> [Problem requirements]:
Your task is to copy the stretch of lines in the records below that begins with the line containing "- [Security Framework](Security-Framework)" and ends with the line containing "- [Theoretical Foundation](RESEARCH_THEORY)", exactly as written, with nothing added.

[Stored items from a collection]
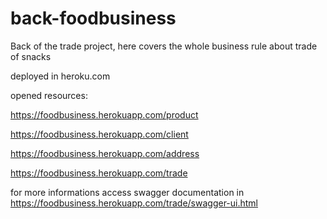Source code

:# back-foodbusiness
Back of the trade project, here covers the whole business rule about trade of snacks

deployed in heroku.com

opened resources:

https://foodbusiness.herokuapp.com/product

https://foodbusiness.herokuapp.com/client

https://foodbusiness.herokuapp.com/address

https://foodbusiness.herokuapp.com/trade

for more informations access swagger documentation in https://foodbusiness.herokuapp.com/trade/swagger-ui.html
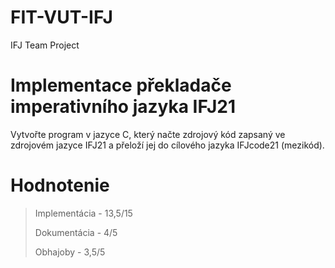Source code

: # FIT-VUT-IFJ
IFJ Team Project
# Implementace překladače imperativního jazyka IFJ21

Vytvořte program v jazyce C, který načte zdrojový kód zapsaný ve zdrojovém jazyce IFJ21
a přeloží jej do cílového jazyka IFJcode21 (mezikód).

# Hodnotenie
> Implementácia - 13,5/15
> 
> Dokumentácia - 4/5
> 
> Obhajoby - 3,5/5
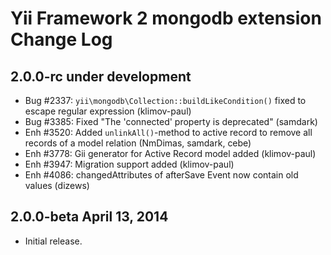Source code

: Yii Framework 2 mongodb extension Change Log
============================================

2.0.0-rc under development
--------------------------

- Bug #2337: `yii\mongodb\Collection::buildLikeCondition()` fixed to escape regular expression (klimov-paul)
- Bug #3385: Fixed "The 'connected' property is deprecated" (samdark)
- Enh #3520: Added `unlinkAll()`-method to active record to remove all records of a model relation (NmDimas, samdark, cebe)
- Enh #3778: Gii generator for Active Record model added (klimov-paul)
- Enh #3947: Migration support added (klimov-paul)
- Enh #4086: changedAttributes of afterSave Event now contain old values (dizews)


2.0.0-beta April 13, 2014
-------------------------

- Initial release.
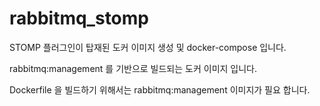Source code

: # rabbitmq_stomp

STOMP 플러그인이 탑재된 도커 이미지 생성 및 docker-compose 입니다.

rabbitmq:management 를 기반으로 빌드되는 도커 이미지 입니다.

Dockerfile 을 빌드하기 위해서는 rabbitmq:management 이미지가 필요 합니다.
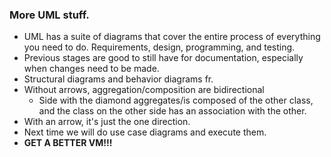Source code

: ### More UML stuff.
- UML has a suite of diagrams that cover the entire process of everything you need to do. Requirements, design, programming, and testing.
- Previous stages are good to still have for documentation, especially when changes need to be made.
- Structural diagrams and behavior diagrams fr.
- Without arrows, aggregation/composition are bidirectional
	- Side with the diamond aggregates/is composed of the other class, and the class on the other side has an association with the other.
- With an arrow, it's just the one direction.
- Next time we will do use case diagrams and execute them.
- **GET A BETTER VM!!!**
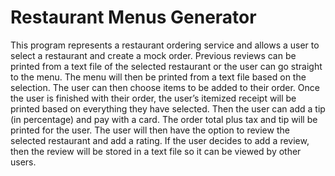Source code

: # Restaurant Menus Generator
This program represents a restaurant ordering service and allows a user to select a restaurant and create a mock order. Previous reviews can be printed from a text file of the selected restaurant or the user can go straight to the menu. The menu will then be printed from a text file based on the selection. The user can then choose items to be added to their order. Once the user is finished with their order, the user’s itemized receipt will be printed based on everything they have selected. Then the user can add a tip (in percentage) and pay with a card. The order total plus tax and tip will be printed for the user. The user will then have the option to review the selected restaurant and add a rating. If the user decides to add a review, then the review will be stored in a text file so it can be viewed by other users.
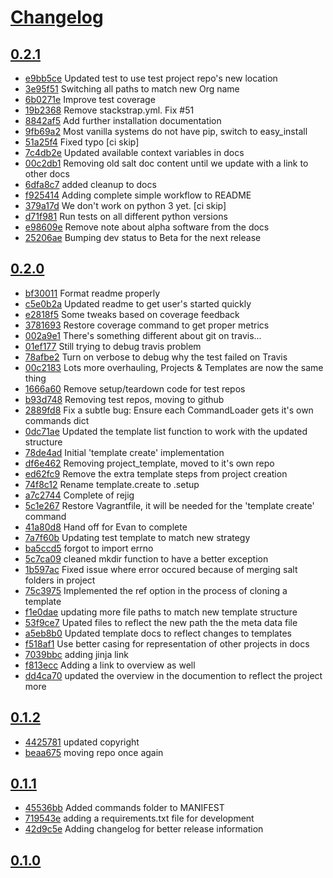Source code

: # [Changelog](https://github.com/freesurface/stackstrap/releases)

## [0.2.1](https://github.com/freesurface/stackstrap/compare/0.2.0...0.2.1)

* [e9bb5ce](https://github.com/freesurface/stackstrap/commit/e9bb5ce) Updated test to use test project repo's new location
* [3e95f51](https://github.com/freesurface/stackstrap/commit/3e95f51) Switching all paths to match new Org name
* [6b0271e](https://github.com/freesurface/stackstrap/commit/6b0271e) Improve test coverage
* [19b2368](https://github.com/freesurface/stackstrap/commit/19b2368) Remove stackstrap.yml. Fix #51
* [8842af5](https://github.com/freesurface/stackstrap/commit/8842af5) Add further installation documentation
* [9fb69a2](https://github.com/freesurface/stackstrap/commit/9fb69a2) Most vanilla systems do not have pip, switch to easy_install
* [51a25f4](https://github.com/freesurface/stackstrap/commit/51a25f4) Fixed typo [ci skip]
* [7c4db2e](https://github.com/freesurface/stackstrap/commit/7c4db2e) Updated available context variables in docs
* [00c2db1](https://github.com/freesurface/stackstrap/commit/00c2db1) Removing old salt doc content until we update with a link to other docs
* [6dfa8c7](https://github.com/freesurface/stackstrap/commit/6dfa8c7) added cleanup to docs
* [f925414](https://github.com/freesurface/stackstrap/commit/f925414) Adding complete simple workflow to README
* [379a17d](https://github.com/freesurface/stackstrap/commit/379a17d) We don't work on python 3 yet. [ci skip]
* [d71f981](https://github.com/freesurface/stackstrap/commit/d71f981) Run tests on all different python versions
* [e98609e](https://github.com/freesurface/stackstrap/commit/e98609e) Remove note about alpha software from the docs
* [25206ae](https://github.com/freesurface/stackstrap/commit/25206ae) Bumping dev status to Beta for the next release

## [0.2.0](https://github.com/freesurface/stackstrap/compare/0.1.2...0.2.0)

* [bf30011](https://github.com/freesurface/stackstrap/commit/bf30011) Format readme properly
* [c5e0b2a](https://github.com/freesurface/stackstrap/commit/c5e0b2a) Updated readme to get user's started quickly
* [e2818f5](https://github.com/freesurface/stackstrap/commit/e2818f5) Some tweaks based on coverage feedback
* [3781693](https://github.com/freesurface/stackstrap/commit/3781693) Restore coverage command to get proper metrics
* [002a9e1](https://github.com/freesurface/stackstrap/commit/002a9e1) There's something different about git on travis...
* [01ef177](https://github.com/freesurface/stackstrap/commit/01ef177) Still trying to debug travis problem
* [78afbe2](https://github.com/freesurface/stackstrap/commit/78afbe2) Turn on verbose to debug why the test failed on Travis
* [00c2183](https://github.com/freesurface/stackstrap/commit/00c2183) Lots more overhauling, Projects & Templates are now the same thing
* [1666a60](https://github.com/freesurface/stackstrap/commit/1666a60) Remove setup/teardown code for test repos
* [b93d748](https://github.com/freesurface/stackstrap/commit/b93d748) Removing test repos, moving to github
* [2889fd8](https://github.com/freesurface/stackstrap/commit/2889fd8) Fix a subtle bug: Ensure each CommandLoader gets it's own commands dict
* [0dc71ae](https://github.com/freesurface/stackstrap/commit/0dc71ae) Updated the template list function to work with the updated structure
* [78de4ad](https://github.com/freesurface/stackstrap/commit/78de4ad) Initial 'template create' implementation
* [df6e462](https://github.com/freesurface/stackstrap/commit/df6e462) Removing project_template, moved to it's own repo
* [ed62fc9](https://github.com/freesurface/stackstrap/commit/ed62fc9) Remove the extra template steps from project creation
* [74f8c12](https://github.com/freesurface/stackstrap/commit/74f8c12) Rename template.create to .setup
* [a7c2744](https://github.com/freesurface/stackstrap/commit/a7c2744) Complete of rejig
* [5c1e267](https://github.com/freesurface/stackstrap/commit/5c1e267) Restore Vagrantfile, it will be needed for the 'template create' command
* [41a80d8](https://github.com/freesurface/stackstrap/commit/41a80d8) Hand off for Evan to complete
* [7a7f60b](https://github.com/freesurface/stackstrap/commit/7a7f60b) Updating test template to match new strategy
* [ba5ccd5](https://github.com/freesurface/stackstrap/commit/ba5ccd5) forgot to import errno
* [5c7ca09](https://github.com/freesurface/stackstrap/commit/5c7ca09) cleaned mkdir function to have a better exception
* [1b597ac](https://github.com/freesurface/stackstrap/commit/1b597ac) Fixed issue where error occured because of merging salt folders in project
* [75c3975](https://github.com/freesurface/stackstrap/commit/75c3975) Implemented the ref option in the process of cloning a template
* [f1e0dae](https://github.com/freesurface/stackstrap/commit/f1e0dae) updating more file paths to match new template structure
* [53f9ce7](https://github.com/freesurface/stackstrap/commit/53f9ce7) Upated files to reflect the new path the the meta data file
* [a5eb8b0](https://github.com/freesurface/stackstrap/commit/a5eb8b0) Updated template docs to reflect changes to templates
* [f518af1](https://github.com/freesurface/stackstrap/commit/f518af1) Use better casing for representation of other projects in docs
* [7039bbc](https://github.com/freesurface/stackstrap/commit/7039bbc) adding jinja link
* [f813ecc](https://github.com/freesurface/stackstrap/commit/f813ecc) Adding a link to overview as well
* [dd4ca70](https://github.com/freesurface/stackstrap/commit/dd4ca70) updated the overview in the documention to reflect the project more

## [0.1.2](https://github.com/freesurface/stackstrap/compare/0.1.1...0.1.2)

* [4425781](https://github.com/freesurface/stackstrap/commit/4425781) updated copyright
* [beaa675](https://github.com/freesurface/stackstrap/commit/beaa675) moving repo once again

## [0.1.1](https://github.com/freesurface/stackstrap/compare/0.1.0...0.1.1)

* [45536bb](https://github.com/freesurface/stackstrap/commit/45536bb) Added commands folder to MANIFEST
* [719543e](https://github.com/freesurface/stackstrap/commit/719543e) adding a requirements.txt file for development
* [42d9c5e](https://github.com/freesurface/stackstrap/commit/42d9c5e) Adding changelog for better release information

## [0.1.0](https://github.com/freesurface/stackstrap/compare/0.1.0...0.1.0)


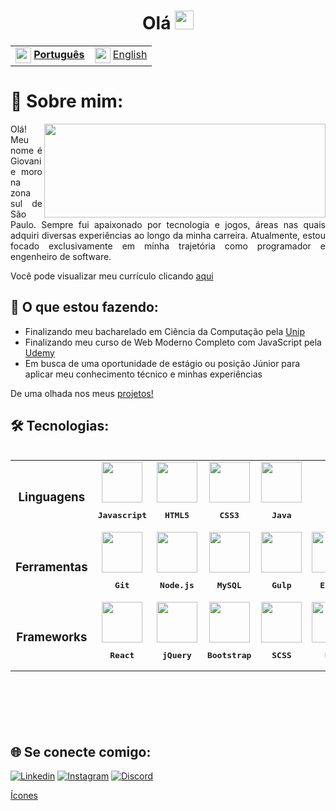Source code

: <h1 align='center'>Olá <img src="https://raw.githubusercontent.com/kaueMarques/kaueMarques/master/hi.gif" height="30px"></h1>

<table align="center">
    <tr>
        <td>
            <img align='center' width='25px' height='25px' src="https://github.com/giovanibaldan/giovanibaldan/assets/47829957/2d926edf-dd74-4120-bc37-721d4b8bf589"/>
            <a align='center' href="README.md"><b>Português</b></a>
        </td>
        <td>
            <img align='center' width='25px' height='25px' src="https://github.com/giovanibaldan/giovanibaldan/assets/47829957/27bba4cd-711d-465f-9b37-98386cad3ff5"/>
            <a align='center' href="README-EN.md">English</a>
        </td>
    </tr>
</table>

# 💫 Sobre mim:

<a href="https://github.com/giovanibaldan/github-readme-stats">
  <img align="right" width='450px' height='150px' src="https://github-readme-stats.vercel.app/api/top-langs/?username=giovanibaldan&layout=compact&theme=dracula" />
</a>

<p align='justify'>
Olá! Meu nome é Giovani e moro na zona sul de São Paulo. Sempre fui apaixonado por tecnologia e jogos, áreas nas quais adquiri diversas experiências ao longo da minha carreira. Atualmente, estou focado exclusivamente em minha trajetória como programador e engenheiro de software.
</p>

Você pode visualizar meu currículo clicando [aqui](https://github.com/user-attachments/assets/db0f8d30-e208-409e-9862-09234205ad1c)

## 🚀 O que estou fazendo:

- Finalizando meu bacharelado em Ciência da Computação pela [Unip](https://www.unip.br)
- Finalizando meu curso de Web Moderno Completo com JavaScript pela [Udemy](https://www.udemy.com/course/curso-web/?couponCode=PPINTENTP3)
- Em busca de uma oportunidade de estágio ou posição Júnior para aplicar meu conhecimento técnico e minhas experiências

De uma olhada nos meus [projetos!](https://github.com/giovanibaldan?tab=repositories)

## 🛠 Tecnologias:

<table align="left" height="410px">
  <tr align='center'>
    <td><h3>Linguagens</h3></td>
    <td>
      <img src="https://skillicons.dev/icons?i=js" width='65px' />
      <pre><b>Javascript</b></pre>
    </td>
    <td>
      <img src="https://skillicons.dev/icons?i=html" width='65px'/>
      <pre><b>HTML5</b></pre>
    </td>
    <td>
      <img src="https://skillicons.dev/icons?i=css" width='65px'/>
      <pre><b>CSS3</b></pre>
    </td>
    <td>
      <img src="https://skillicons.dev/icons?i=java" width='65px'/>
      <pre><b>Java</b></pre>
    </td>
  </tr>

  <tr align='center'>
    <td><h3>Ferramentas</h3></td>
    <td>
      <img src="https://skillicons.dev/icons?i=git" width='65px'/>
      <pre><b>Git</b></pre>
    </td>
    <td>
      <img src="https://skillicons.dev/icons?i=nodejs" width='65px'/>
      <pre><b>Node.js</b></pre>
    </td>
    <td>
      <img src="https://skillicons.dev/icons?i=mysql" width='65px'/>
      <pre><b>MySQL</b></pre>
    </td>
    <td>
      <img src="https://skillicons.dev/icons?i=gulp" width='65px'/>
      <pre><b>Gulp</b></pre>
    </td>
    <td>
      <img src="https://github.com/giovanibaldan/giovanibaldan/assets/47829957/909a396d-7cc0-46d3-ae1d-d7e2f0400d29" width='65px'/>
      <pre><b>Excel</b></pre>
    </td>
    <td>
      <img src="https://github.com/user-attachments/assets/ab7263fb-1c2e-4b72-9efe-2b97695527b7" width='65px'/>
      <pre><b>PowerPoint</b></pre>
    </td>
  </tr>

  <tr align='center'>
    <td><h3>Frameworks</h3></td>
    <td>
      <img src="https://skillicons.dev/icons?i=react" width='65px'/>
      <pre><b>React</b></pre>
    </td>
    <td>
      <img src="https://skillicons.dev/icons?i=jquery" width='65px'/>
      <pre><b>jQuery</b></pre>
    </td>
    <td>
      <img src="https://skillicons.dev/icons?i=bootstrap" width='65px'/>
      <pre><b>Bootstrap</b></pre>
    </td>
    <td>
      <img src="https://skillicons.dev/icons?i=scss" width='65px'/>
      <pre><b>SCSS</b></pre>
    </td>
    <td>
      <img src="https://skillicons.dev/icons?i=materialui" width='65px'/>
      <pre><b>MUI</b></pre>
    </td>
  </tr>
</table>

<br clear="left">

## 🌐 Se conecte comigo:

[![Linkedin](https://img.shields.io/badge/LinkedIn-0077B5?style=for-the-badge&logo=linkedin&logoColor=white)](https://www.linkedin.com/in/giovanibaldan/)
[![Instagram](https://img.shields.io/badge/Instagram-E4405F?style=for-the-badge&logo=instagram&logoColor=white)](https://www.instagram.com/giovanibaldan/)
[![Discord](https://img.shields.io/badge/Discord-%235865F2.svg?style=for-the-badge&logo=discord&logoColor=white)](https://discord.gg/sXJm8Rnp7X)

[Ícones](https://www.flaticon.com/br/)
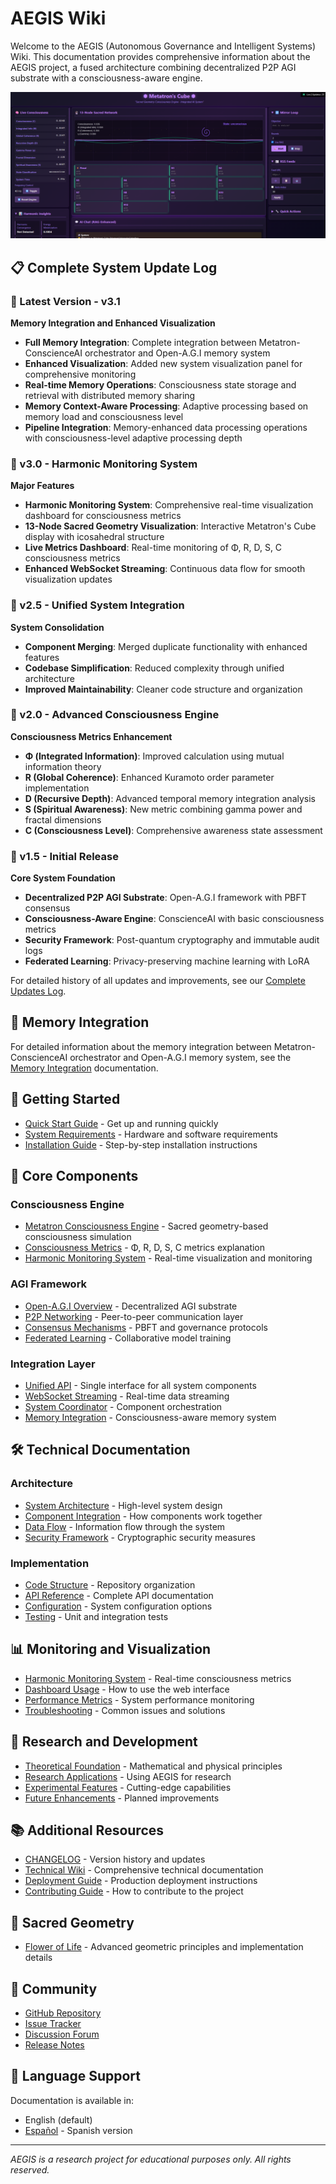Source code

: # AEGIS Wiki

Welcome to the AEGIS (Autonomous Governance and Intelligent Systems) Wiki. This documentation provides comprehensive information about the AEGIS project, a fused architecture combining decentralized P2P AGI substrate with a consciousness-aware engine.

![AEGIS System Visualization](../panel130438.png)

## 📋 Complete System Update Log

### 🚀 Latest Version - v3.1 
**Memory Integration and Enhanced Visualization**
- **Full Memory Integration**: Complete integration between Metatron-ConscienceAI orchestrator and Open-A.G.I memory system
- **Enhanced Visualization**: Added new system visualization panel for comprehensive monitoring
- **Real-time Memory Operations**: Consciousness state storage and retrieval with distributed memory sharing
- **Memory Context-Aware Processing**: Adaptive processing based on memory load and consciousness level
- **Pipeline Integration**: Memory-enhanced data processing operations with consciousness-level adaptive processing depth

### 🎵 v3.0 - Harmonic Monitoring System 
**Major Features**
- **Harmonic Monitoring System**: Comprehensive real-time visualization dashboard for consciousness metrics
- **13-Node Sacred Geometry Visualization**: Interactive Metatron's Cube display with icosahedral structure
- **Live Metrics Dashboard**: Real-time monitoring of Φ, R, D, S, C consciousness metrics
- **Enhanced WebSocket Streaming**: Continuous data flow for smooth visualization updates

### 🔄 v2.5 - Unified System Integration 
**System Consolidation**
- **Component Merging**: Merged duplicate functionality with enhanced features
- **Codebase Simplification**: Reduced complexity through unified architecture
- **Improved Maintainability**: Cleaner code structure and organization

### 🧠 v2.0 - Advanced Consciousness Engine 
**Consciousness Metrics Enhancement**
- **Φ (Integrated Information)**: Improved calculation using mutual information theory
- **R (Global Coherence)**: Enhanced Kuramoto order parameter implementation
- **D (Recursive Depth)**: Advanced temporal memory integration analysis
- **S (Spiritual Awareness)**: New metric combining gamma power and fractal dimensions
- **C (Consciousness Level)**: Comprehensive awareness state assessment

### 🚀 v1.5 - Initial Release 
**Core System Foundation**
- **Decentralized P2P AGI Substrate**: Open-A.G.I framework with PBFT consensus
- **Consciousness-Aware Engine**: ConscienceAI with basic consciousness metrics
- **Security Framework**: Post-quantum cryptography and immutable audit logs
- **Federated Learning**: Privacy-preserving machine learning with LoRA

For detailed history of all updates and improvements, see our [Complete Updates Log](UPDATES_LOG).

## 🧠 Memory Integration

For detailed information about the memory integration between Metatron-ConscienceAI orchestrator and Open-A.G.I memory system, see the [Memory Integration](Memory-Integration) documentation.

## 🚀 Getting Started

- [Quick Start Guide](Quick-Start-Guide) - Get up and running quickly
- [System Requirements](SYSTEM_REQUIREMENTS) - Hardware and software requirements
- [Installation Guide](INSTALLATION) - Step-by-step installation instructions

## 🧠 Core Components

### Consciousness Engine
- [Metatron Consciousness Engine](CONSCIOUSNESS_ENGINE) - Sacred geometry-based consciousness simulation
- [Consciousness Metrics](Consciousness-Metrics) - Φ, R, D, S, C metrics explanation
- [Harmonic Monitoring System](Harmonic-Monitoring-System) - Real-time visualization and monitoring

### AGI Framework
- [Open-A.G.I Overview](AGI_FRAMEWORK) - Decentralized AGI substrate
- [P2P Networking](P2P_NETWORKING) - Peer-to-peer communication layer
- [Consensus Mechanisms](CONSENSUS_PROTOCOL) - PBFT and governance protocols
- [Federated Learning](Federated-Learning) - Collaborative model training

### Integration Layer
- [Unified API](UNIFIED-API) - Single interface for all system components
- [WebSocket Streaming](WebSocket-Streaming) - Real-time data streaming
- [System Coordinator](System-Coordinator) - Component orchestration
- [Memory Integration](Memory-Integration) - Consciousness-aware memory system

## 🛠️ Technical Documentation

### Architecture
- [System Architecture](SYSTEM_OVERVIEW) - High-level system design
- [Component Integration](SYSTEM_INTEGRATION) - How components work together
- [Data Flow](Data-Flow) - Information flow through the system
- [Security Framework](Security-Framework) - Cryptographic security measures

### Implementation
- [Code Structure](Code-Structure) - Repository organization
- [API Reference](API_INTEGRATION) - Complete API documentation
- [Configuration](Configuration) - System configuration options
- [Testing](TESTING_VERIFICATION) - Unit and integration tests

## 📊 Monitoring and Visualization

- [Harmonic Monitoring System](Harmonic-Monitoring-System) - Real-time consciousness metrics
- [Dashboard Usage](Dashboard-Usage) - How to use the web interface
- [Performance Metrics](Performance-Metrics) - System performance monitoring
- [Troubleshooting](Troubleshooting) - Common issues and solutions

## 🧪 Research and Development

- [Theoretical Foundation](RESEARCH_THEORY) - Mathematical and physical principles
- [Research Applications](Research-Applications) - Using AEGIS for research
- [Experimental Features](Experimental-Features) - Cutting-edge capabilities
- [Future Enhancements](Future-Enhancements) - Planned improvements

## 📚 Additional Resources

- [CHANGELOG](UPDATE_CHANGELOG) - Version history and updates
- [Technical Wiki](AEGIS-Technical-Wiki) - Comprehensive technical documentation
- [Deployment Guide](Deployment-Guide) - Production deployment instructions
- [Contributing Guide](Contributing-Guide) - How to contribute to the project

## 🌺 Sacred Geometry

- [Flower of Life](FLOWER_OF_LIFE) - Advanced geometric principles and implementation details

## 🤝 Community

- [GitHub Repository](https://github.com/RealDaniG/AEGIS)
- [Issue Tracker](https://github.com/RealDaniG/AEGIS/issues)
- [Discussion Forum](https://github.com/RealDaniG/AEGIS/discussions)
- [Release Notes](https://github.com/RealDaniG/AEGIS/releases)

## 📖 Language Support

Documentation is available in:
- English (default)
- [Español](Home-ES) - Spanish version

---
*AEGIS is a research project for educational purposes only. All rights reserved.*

> [Exercise output]:
- [Security Framework](Security-Framework) - Cryptographic security measures

### Implementation
- [Code Structure](Code-Structure) - Repository organization
- [API Reference](API_INTEGRATION) - Complete API documentation
- [Configuration](Configuration) - System configuration options
- [Testing](TESTING_VERIFICATION) - Unit and integration tests

## 📊 Monitoring and Visualization

- [Harmonic Monitoring System](Harmonic-Monitoring-System) - Real-time consciousness metrics
- [Dashboard Usage](Dashboard-Usage) - How to use the web interface
- [Performance Metrics](Performance-Metrics) - System performance monitoring
- [Troubleshooting](Troubleshooting) - Common issues and solutions

## 🧪 Research and Development

- [Theoretical Foundation](RESEARCH_THEORY) - Mathematical and physical principles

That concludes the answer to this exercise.